> _Your objective_:
In the copy, include every entry exactly but none of the pictures.

____ The data

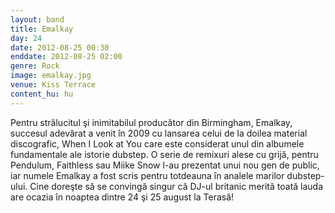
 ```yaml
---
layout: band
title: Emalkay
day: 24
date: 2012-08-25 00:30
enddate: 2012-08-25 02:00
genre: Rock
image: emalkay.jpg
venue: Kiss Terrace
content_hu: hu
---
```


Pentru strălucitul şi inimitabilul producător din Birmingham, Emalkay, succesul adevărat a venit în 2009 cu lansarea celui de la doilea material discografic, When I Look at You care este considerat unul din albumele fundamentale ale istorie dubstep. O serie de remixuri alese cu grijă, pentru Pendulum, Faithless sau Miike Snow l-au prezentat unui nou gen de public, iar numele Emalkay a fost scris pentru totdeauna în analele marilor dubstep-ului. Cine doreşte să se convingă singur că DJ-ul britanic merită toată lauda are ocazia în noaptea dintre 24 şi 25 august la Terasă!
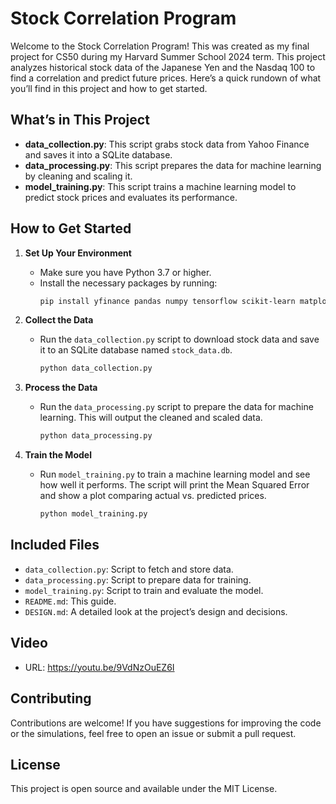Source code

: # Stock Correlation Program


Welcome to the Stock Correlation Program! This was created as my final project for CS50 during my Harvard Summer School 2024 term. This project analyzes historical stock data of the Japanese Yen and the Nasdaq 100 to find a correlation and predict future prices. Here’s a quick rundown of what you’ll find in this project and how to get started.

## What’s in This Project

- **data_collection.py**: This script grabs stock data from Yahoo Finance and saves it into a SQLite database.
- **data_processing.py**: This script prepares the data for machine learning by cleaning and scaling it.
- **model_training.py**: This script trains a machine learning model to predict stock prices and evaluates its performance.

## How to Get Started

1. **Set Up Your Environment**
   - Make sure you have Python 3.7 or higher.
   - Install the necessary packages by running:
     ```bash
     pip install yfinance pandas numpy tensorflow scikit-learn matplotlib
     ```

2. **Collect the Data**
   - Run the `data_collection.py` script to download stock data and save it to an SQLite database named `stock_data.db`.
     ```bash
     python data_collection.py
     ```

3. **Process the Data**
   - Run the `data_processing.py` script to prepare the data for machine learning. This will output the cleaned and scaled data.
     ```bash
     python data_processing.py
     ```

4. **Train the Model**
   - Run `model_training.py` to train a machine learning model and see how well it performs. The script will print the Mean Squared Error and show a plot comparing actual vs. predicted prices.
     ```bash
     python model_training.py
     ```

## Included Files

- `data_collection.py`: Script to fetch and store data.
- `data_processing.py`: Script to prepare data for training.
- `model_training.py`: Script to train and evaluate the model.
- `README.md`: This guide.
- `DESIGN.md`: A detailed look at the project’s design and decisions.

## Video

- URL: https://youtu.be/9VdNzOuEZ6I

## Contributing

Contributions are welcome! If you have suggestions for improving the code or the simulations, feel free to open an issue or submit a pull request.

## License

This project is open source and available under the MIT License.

________

> _Answer box_:
 ```yaml
---
layout: band
title: Emalkay
day: 24
date: 2012-08-25 00:30
enddate: 2012-08-25 02:00
genre: Rock
image: emalkay.jpg
venue: Kiss Terrace
content_hu: hu
---
```


Pentru strălucitul şi inimitabilul producător din Birmingham, Emalkay, succesul adevărat a venit în 2009 cu lansarea celui de la doilea material discografic, When I Look at You care este considerat unul din albumele fundamentale ale istorie dubstep. O serie de remixuri alese cu grijă, pentru Pendulum, Faithless sau Miike Snow l-au prezentat unui nou gen de public, iar numele Emalkay a fost scris pentru totdeauna în analele marilor dubstep-ului. Cine doreşte să se convingă singur că DJ-ul britanic merită toată lauda are ocazia în noaptea dintre 24 şi 25 august la Terasă!
Source code

: # Stock Correlation Program


Welcome to the Stock Correlation Program! This was created as my final project for CS50 during my Harvard Summer School 2024 term. This project analyzes historical stock data of the Japanese Yen and the Nasdaq 100 to find a correlation and predict future prices. Here’s a quick rundown of what you’ll find in this project and how to get started.

## What’s in This Project

- **data_collection.py**: This script grabs stock data from Yahoo Finance and saves it into a SQLite database.
- **data_processing.py**: This script prepares the data for machine learning by cleaning and scaling it.
- **model_training.py**: This script trains a machine learning model to predict stock prices and evaluates its performance.

## How to Get Started

1. **Set Up Your Environment**
   - Make sure you have Python 3.7 or higher.
   - Install the necessary packages by running:
     ```bash
     pip install yfinance pandas numpy tensorflow scikit-learn matplotlib
     ```

2. **Collect the Data**
   - Run the `data_collection.py` script to download stock data and save it to an SQLite database named `stock_data.db`.
     ```bash
     python data_collection.py
     ```

3. **Process the Data**
   - Run the `data_processing.py` script to prepare the data for machine learning. This will output the cleaned and scaled data.
     ```bash
     python data_processing.py
     ```

4. **Train the Model**
   - Run `model_training.py` to train a machine learning model and see how well it performs. The script will print the Mean Squared Error and show a plot comparing actual vs. predicted prices.
     ```bash
     python model_training.py
     ```

## Included Files

- `data_collection.py`: Script to fetch and store data.
- `data_processing.py`: Script to prepare data for training.
- `model_training.py`: Script to train and evaluate the model.
- `README.md`: This guide.
- `DESIGN.md`: A detailed look at the project’s design and decisions.

## Video

- URL: https://youtu.be/9VdNzOuEZ6I

## Contributing

Contributions are welcome! If you have suggestions for improving the code or the simulations, feel free to open an issue or submit a pull request.

## License

This project is open source and available under the MIT License.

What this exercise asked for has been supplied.